1 Een lied Hammaaloth. Welgelukzalig is een iegelijk, die den HEERE vreest, die in Zijn wegen wandelt.
שִׁיר הַֽמַּעֲלוֹת אַשְׁרֵי כָּל־יְרֵא יְהוָה הַהֹלֵךְ בִּדְרָכָֽיו׃
2 Want gij zult eten den arbeid uwer handen; welgelukzalig zult gij zijn, en het zal u welgaan.

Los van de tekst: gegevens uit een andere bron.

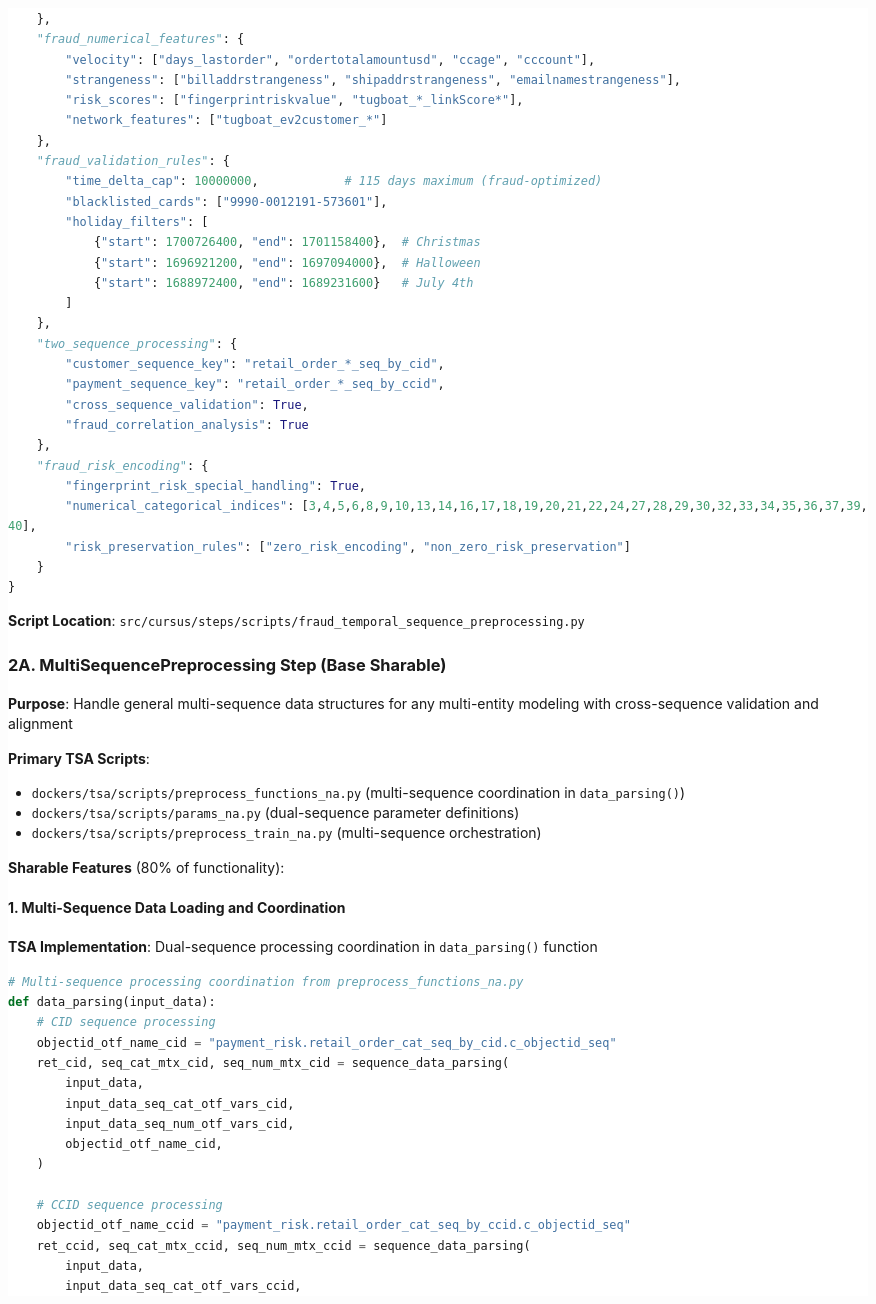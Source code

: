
```python
    },
    "fraud_numerical_features": {
        "velocity": ["days_lastorder", "ordertotalamountusd", "ccage", "cccount"],
        "strangeness": ["billaddrstrangeness", "shipaddrstrangeness", "emailnamestrangeness"],
        "risk_scores": ["fingerprintriskvalue", "tugboat_*_linkScore*"],
        "network_features": ["tugboat_ev2customer_*"]
    },
    "fraud_validation_rules": {
        "time_delta_cap": 10000000,            # 115 days maximum (fraud-optimized)
        "blacklisted_cards": ["9990-0012191-573601"],
        "holiday_filters": [
            {"start": 1700726400, "end": 1701158400},  # Christmas
            {"start": 1696921200, "end": 1697094000},  # Halloween
            {"start": 1688972400, "end": 1689231600}   # July 4th
        ]
    },
    "two_sequence_processing": {
        "customer_sequence_key": "retail_order_*_seq_by_cid",
        "payment_sequence_key": "retail_order_*_seq_by_ccid",
        "cross_sequence_validation": True,
        "fraud_correlation_analysis": True
    },
    "fraud_risk_encoding": {
        "fingerprint_risk_special_handling": True,
        "numerical_categorical_indices": [3,4,5,6,8,9,10,13,14,16,17,18,19,20,21,22,24,27,28,29,30,32,33,34,35,36,37,39,40],
        "risk_preservation_rules": ["zero_risk_encoding", "non_zero_risk_preservation"]
    }
}
```

**Script Location**: `src/cursus/steps/scripts/fraud_temporal_sequence_preprocessing.py`

### 2A. **MultiSequencePreprocessing Step** (Base Sharable)

**Purpose**: Handle general multi-sequence data structures for any multi-entity modeling with cross-sequence validation and alignment

**Primary TSA Scripts**: 
- `dockers/tsa/scripts/preprocess_functions_na.py` (multi-sequence coordination in `data_parsing()`)
- `dockers/tsa/scripts/params_na.py` (dual-sequence parameter definitions)
- `dockers/tsa/scripts/preprocess_train_na.py` (multi-sequence orchestration)

**Sharable Features** (80% of functionality):

#### **1. Multi-Sequence Data Loading and Coordination**
**TSA Implementation**: Dual-sequence processing coordination in `data_parsing()` function
```python
# Multi-sequence processing coordination from preprocess_functions_na.py
def data_parsing(input_data):
    # CID sequence processing
    objectid_otf_name_cid = "payment_risk.retail_order_cat_seq_by_cid.c_objectid_seq"
    ret_cid, seq_cat_mtx_cid, seq_num_mtx_cid = sequence_data_parsing(
        input_data,
        input_data_seq_cat_otf_vars_cid,
        input_data_seq_num_otf_vars_cid,
        objectid_otf_name_cid,
    )

    # CCID sequence processing
    objectid_otf_name_ccid = "payment_risk.retail_order_cat_seq_by_ccid.c_objectid_seq"
    ret_ccid, seq_cat_mtx_ccid, seq_num_mtx_ccid = sequence_data_parsing(
        input_data,
        input_data_seq_cat_otf_vars_ccid,
```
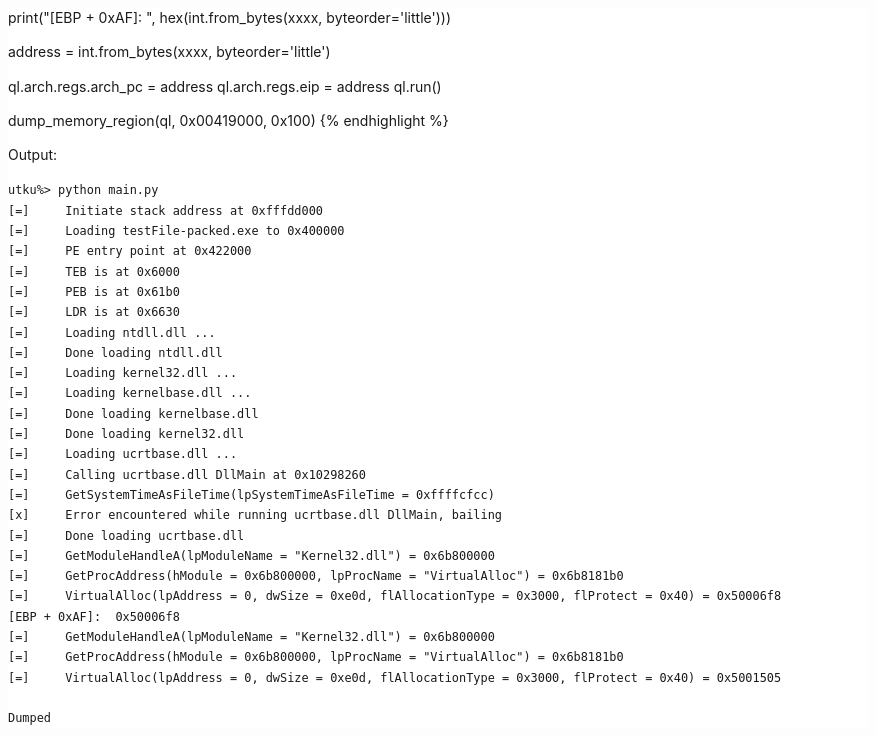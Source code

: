 print("[EBP + 0xAF]: ", hex(int.from_bytes(xxxx, byteorder='little')))

address = int.from_bytes(xxxx, byteorder='little')

ql.arch.regs.arch_pc = address
ql.arch.regs.eip = address
ql.run()

dump_memory_region(ql, 0x00419000, 0x100)
{% endhighlight %}

Output:

```
utku%> python main.py
[=]     Initiate stack address at 0xfffdd000
[=]     Loading testFile-packed.exe to 0x400000
[=]     PE entry point at 0x422000
[=]     TEB is at 0x6000
[=]     PEB is at 0x61b0
[=]     LDR is at 0x6630
[=]     Loading ntdll.dll ...
[=]     Done loading ntdll.dll
[=]     Loading kernel32.dll ...
[=]     Loading kernelbase.dll ...
[=]     Done loading kernelbase.dll
[=]     Done loading kernel32.dll
[=]     Loading ucrtbase.dll ...
[=]     Calling ucrtbase.dll DllMain at 0x10298260
[=]     GetSystemTimeAsFileTime(lpSystemTimeAsFileTime = 0xffffcfcc)
[x]     Error encountered while running ucrtbase.dll DllMain, bailing
[=]     Done loading ucrtbase.dll
[=]     GetModuleHandleA(lpModuleName = "Kernel32.dll") = 0x6b800000
[=]     GetProcAddress(hModule = 0x6b800000, lpProcName = "VirtualAlloc") = 0x6b8181b0
[=]     VirtualAlloc(lpAddress = 0, dwSize = 0xe0d, flAllocationType = 0x3000, flProtect = 0x40) = 0x50006f8
[EBP + 0xAF]:  0x50006f8
[=]     GetModuleHandleA(lpModuleName = "Kernel32.dll") = 0x6b800000
[=]     GetProcAddress(hModule = 0x6b800000, lpProcName = "VirtualAlloc") = 0x6b8181b0
[=]     VirtualAlloc(lpAddress = 0, dwSize = 0xe0d, flAllocationType = 0x3000, flProtect = 0x40) = 0x5001505

Dumped
```
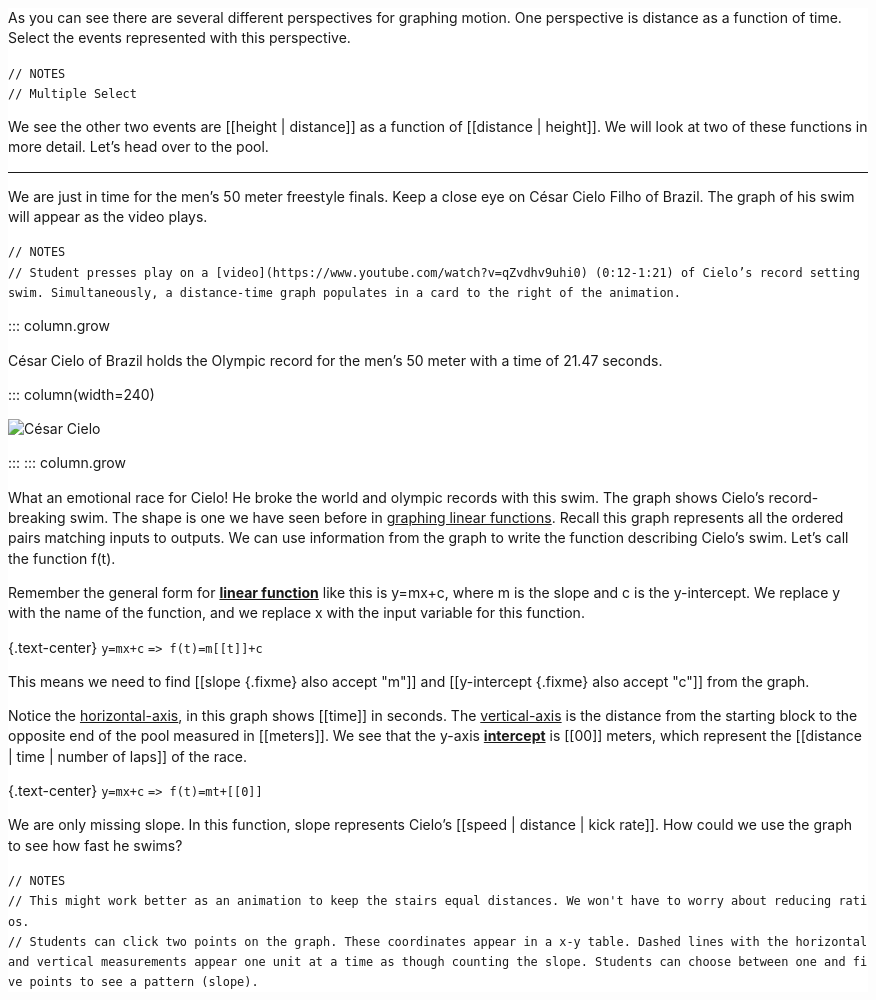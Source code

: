 As you can see there are several different perspectives for graphing motion. One perspective is distance as a function of time. Select the events represented with this perspective.

    // NOTES
    // Multiple Select

We see the other two events are [[height | distance]] as a function of [[distance | height]].  We will look at two of these functions in more detail. Let’s head over to the pool.

---

We are just in time for the men’s 50 meter freestyle finals. Keep a close eye on César Cielo Filho of Brazil. The graph of his swim will appear as the video plays.

    // NOTES
    // Student presses play on a [video](https://www.youtube.com/watch?v=qZvdhv9uhi0) (0:12-1:21) of Cielo’s record setting swim. Simultaneously, a distance-time graph populates in a card to the right of the animation.

::: column.grow

César Cielo of Brazil holds the Olympic record for the men’s 50 meter with a time of 21.47 seconds.

::: column(width=240)

![César Cielo](https://c7.alamy.com/comp/2A8DJYK/genova-italy-08-nov-2019-cesar-cielo-filho-brazil-during-trofeo-nicola-sapio-swimming-credit-lpsdanilo-vigoalamy-live-news-2A8DJYK.jpg)

:::
::: column.grow

What an emotional race for Cielo! He broke the world and olympic records with this swim. The graph shows Cielo’s record-breaking swim. The shape is one we have seen before in [graphing linear functions](/linear-functions/graphing-functions). Recall this graph represents all the ordered pairs matching inputs to outputs. We can use information from the graph to write the function describing Cielo’s swim. Let’s call the function f(t).

Remember the general form for [__linear function__](gloss:linear-function) like this is y=mx+c, where m is the slope and c is the y-intercept. We replace y with the name of the function, and we replace x with the input variable for this function.

{.text-center} `y=mx+c`
`=> f(t)=m[[t]]+c`

This means we need to find [[slope {.fixme} also accept "m"]] and [[y-intercept {.fixme} also accept "c"]] from the graph.

Notice the [horizontal-axis](target:1_xAxis), in this graph shows [[time]] in seconds. The [vertical-axis](target:1_yAxis) is the distance from the starting block to the opposite end of the pool measured in [[meters]]. We see that the y-axis [__intercept__](gloss:intercept) is [[00]] meters, which represent the [[distance | time | number of laps]] of the race.

{.text-center} `y=mx+c`
`=> f(t)=mt+[[0]]`

We are only missing slope. In this function, slope represents Cielo’s [[speed | distance | kick rate]]. How could we use the graph to see how fast he swims?

    // NOTES
    // This might work better as an animation to keep the stairs equal distances. We won't have to worry about reducing ratios.
    // Students can click two points on the graph. These coordinates appear in a x-y table. Dashed lines with the horizontal and vertical measurements appear one unit at a time as though counting the slope. Students can choose between one and five points to see a pattern (slope).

יְגִיעַ כַּפֶּיךָ כִּי תֹאכֵל אַשְׁרֶיךָ וְטוֹב לָֽךְ׃
3 Uw huisvrouw zal wezen als een vruchtbare wijnstok aan de zijden van uw huis; uw kinderen als olijfplanten rondom uw tafel.
אֶשְׁתְּךָ ׀ כְּגֶפֶן פֹּרִיָּה בְּיַרְכְּתֵי בֵיתֶךָ בָּנֶיךָ כִּשְׁתִלֵי זֵיתִים סָבִיב לְשֻׁלְחָנֶֽךָ׃
4 Ziet, alzo zal zekerlijk die man gezegend worden, die den HEERE vreest.
הִנֵּה כִי־כֵן יְבֹרַךְ גָּבֶר יְרֵא יְהוָֽה׃
5 De HEERE zal u zegenen uit Sion, en gij zult het goede van Jeruzalem aanschouwen al de dagen uws levens;
יְבָרֶכְךָ יְהוָה מִצִיּוֹן וּרְאֵה בְּטוּב יְרוּשָׁלָ͏ִם כֹּל יְמֵי חַיֶּֽיךָ׃
6 En gij zult uw kindskinderen zien. Vrede over Israel!